Bu iki görüşün kendi içinde doğruluğu ve haklılığı tartışılabilir. Ancak bana göre 7 Haziran seçimleri başkanlık sistemi ile ilgili endişeleri yok edecek bir mesaj vermiştir. Şöyle ki başkanlık sistemine karşı olanların kullandığı en önemli argüman, başkanlık sistemi adı altında sistemin tek adam rejimine dönüşeceğidir. Bu düşünce ise -çoğu zaman açık bir biçimde dillendirilemese de- yasama ile yürütmeye aynı partiden kişilerin hakim olmasından duyulan endişeye dayanmaktadır. Bu düşünceye göre başkanlık sistemine geçilmesi halinde yürütmeye tek başına sahip olan Başkan, bir yandan da Meclis’te sahip olduğu çoğunlukla istediği kanunu çıkartabilecek, böylece ülkede tek güç olacaktır. Bizde Amerika’daki gibi yasama ve yürütmeye farklı görüşlerin hakim olması mümkün değildir.
   
Belirtmek gerekir ki 7 Haziran seçimleri bu düşünceyi çürüten bir sonuç ortaya koymuştur. Yaklaşık 10 ay önce genel başkanını yüzde 52 oyla Cumhurbaşkanlığına gönderen Ak Parti, daha fazla katılımın olduğu 7 Haziran seçimlerinden birinci çıkmış fakat yüzde 10’luk bir kayıp yaşamıştır. Her iki seçimi kıyaslamak tamamen doğru olmasa da sonuçlar, halkın yasama için ortaya koyduğu iradenin, yürütme için ortaya konulandan farklı olabileceğini göstermesi bakımından önemlidir. Dolayısıyla olası bir başkanlık sistemi durumunda Meclis’teki çoğunluğun, yürütmenin başındaki Başkan’ın partisine ait olacağının garantisi yoktur.
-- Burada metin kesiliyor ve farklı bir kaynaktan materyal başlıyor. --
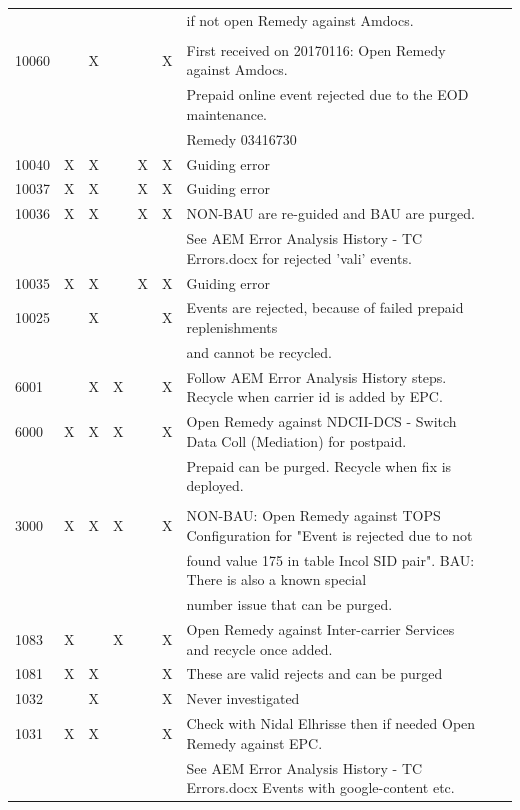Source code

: \documentclass[12pt,twoside]{article}
\begin{document}
\begin{landscape}
\begin{longtable}{l|l|l|l|l|l|l|l|l}
 &  &  &  &  &  & if not open Remedy against Amdocs.\\
 &  &  &  &  &  & \\
10060 &  & X &  &  & X & First received on 20170116:  Open Remedy against Amdocs.\\
 &  &  &  &  &  & Prepaid online event rejected due to the EOD maintenance.\\
 &  &  &  &  &  & Remedy 03416730\\
10040 & X & X &  & X & X & Guiding error\\
10037 & X & X &  & X & X & Guiding error\\
10036 & X & X &  & X & X & NON-BAU are re-guided and BAU are purged.\\
 &  &  &  &  &  & See AEM Error Analysis History - TC Errors.docx  for rejected 'vali' events.\\
10035 & X & X &  & X & X & Guiding error\\
10025 &  & X &  &  & X & Events are rejected, because of failed prepaid replenishments\\
 &  &  &  &  &  & and cannot be recycled.\\
6001 &  & X & X &  & X & Follow AEM Error Analysis History steps.  Recycle when carrier id is added by EPC.\\
6000 & X & X & X &  & X & Open Remedy against NDCII-DCS - Switch Data Coll (Mediation) for postpaid.\\
 &  &  &  &  &  & Prepaid can be purged.  Recycle when fix is deployed.\\
 &  &  &  &  &  & \\
3000 & X & X & X &  & X & NON-BAU: Open Remedy against TOPS Configuration for "Event is rejected due to not\\
 &  &  &  &  &  & found value 175 in table Incol SID pair".  BAU:  There is also a known special\\
 &  &  &  &  &  & number issue that can be purged.\\
1083 & X &  & X &  & X & Open Remedy against Inter-carrier Services and recycle once added.\\
1081 & X & X &  &  & X & These are valid rejects and can be purged\\
1032 &  & X &  &  & X & Never investigated\\
1031 & X & X &  &  & X & Check with Nidal Elhrisse then if needed Open Remedy against EPC.\\
 &  &  &  &  &  & See AEM Error Analysis History - TC Errors.docx  Events with google-content etc.\\

\end{longtable}
\end{landscape}
\end{document}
Yasama ile yürütmede aynı görüşün etkin olmaması halinde Başkan’ın bırakın tek adam haline gelmeyi, istediği konuda kanun çıkarılabilmesi için Meclis’le sürekli dirsek temasında bulunması gerekmektedir. Tüm bunların yanında yasama ve yürütme organları arasındaki denge ve fren mekanizmalarının bulunacağı da unutulmamalıdır. O halde bugün hemen herkes tarafından istenen istikrar ortamını sağlama konusunda, koalisyonların sıklıkla gündeme geldiği parlamenter sisteme nazaran daha başarılı olan başkanlık sistemi, yersiz endişelere kurban edilmemelidir. 7 Haziran seçimlerinin, başkanlık sisteminin endişe duyulan bir sistem olmayacağı şeklindeki mesajı dikkate alınmalı ve halkın hakemliğine güvenilmelidir.